Sage PestoCurrently my garden is producing a huge surplus of Sage, so recently I asked on Twitter what fellow food bloggers thought I should do with it. Making pesto was the first of several good ideas people mentioned for using fresh sage. (More posts coming!)

For people like my recent refrigerator repairman who aren’t familiar with pesto, it’s a type of Italian pasta sauce made with crushed herbs and garlic. The classic Pesto alla Genovese is made with Genovese basil, salt, garlic, extra-virgin olive oil, pine nuts, and Parmigiano Reggiano cheese. These days pesto is made with many types of herbs, and other ingredients can also vary.

When I set out to make the sage pesto, I looked at a few recipes, but didn’t really follow any of them. (What would be the fun in that?) Instead I thought about how I’d like to use the pesto and what I wanted it to taste like. My recipe is fairly heavy on cheese and nuts, and I also put a pretty generous amount of garlic to balance the strong flavor of sage. I saw lots of sage pesto made with walnuts, but I only had pecans, which were great in this.

When it comes right down to it, pesto is a personal thing isn’t it? If you happen to try this recipe, I encourage you to adapt it to your own taste. I’m planning to use my version of sage pesto for things like stuffed chicken breasts or on roasted squash, and maybe in lasagna with spinach.

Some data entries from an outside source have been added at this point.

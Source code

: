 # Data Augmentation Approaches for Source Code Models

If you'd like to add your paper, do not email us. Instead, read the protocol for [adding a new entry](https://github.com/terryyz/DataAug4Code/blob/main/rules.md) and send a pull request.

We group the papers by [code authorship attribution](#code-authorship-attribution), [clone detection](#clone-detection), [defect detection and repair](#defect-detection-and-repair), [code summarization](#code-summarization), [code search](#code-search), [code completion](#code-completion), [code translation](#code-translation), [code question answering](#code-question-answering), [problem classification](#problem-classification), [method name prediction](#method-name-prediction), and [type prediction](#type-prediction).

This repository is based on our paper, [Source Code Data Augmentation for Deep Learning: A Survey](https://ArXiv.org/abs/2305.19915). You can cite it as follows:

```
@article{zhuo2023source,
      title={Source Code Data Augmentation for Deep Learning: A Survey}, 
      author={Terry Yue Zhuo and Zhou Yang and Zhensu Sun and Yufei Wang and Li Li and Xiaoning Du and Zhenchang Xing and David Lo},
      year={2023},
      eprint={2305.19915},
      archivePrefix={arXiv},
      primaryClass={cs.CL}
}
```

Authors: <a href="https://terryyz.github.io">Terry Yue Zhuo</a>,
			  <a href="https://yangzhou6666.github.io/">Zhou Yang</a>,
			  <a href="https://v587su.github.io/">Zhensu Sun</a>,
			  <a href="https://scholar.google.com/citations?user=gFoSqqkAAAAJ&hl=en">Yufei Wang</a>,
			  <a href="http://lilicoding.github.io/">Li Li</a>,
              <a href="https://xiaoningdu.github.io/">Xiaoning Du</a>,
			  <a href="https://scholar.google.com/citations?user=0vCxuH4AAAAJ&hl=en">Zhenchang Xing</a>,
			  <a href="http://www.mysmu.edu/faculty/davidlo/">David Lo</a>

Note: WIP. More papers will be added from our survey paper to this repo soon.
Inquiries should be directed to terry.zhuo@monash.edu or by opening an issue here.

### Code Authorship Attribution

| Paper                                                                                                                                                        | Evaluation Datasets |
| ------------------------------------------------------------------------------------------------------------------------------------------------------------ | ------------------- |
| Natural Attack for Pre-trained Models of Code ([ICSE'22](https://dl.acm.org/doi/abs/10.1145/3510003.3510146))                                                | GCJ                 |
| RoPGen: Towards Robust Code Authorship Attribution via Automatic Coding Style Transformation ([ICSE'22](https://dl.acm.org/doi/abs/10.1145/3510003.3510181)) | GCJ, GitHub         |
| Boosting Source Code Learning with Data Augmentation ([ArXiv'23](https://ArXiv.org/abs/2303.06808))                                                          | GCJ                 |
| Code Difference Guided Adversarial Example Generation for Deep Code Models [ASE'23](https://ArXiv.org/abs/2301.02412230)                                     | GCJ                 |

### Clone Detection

This sage pesto is my entry for Weekend Herb Blogging #147, hosted by Katie from Thyme for Cooking. If you’d like to participate with an entry about cooking with herbs or unusual vegetables, check the new rules for Weekend Herb Blogging, and how to send your entry.

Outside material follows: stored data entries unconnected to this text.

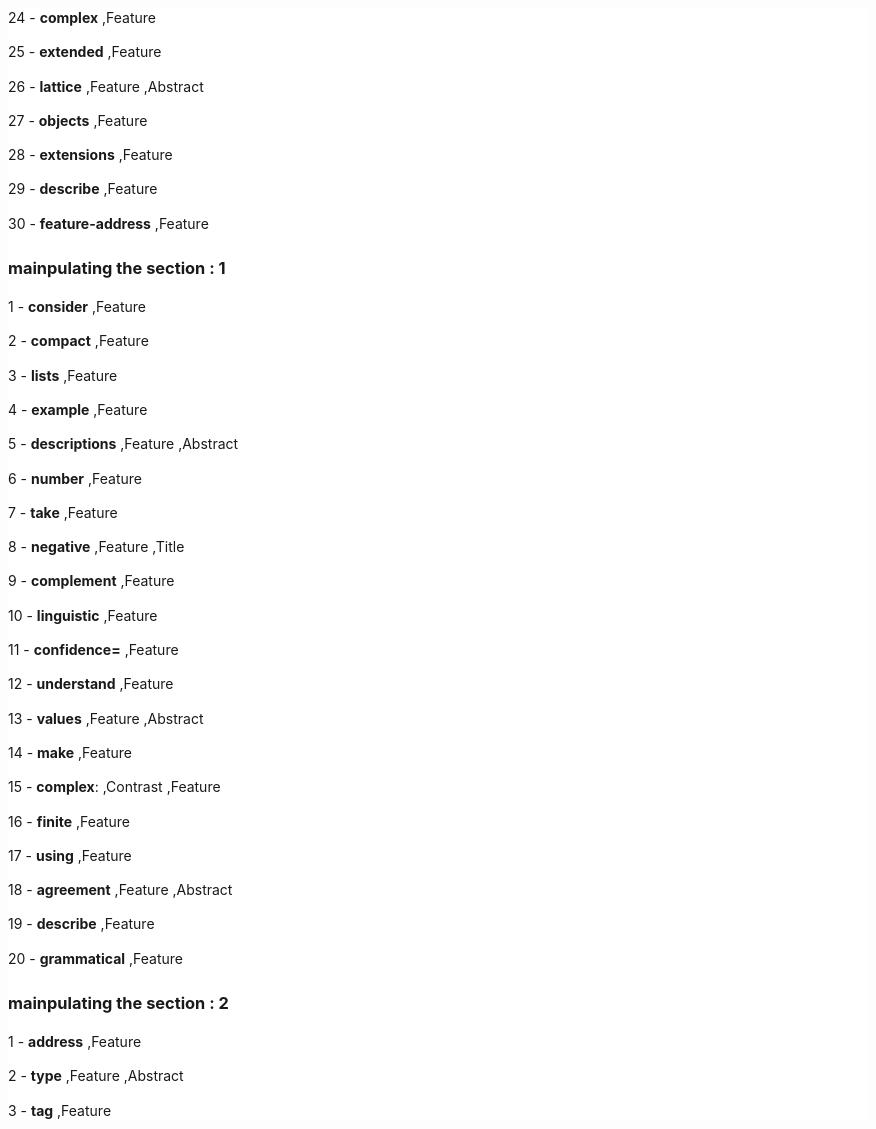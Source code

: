 24 - **complex** ,Feature

25 - **extended** ,Feature

26 - **lattice** ,Feature  ,Abstract

27 - **objects** ,Feature

28 - **extensions** ,Feature

29 - **describe** ,Feature

30 - **feature-address** ,Feature

### mainpulating the section : 1

1 - **consider** ,Feature

2 - **compact** ,Feature

3 - **lists** ,Feature

4 - **example** ,Feature

5 - **descriptions** ,Feature  ,Abstract

6 - **number** ,Feature

7 - **take** ,Feature

8 - **negative** ,Feature  ,Title

9 - **complement** ,Feature

10 - **linguistic** ,Feature

11 - **confidence=** ,Feature

12 - **understand** ,Feature

13 - **values** ,Feature  ,Abstract

14 - **make** ,Feature

15 - **complex**: ,Contrast  ,Feature

16 - **finite** ,Feature

17 - **using** ,Feature

18 - **agreement** ,Feature  ,Abstract

19 - **describe** ,Feature

20 - **grammatical** ,Feature

### mainpulating the section : 2

1 - **address** ,Feature

2 - **type** ,Feature  ,Abstract

3 - **tag** ,Feature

I have two kinds of sage in my garden, but I used this lovely purple sage to make the pesto. This type of sage is so attractive, you could easily plant it among flowers.

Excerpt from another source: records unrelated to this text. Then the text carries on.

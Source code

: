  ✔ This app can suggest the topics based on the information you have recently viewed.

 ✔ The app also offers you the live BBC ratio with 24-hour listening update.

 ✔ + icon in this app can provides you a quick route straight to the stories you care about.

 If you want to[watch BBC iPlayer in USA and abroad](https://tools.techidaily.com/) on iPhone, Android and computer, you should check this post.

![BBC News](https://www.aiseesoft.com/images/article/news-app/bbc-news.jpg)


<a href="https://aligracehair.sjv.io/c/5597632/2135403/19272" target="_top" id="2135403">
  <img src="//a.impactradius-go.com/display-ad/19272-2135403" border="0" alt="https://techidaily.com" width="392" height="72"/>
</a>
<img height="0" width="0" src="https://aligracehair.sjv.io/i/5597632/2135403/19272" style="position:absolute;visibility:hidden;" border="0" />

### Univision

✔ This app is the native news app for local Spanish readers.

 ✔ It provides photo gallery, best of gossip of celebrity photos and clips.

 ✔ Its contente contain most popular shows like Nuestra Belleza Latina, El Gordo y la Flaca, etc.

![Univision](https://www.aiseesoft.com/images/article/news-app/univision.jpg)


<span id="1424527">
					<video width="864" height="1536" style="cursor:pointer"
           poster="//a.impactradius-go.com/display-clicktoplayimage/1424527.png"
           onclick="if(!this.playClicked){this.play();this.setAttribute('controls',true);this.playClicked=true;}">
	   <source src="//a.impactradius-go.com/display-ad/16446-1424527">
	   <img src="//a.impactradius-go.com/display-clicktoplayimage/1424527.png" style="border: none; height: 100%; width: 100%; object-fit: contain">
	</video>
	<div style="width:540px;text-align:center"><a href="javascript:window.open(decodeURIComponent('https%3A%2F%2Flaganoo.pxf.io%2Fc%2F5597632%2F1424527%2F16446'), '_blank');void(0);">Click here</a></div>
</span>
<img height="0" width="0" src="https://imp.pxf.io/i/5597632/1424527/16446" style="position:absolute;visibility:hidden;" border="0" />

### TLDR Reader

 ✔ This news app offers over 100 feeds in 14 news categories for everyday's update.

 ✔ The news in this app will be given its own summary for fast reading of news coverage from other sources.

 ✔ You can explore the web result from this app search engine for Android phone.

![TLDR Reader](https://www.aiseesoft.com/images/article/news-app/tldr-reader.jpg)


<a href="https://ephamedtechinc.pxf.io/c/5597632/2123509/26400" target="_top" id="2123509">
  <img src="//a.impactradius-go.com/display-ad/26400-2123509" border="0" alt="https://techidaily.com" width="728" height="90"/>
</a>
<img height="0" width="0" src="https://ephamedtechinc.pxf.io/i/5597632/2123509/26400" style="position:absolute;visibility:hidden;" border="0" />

I used my large salad spinner to wash three big handfuls of sage to make the pesto. If you don’t have a salad spinner, just wash it and dry with paper towels.

Because I have a big surplus of sage, I used mostly the smaller leaves to make the pesto. I used the food processor to chop up the sage very finely before I added any other ingredients.

Here’s how the finished pesto looked in the food processor. If you don’t have a food processor, definitely you can make pesto by hand in a mortar and pestle, but I confess I’ve never done it. (Yes, the shame of it!)

Sage and Pecan Pesto
(Makes about 4 cups sage pesto which I froze in ice cube trays to make 18 cubes pesto, about 3 T each. Recipe created by Kalyn with inspiration from many sources.)

3 large handfuls sage leaves, stems removed, washed and dried
3/4 cup unsalted pecans (or almonds)
1/3 cup chopped fresh garlic
1 tsp. salt
1/2 cup olive oil
2 cups coarsely grated parmesan cheese (or more)

Snip sage leaves from stems with kitchen shears and place leaves in salad spinner. Wash and spin dry (or wash in sink and dry with paper towels.) Put sage in food processor fitted with steel blade and pulse until sage is finely chopped.Use cutting board and chef’s knife to chop garlic and pecans. (They will get chopped more in the food processor so they don’t have to be chopped too precisely.) Add pecans, garlic, salt, and parmesan to food processor and pulse until mixture is well combined but not completely pureed together. With food processor running, pour olive oil in through feed tube as you pulse, until the oil is blended with other ingredients.  (Taste the pesto and see if you want more cheese, since sage is a strong flavor.)

If desired, freeze in ice cube trays or small containers. Will keep in the fridge for at least a week, or for months in the freezer. When my cubes are well frozen, I pop them out and seal them inside a plastic bag with the FoodSaver.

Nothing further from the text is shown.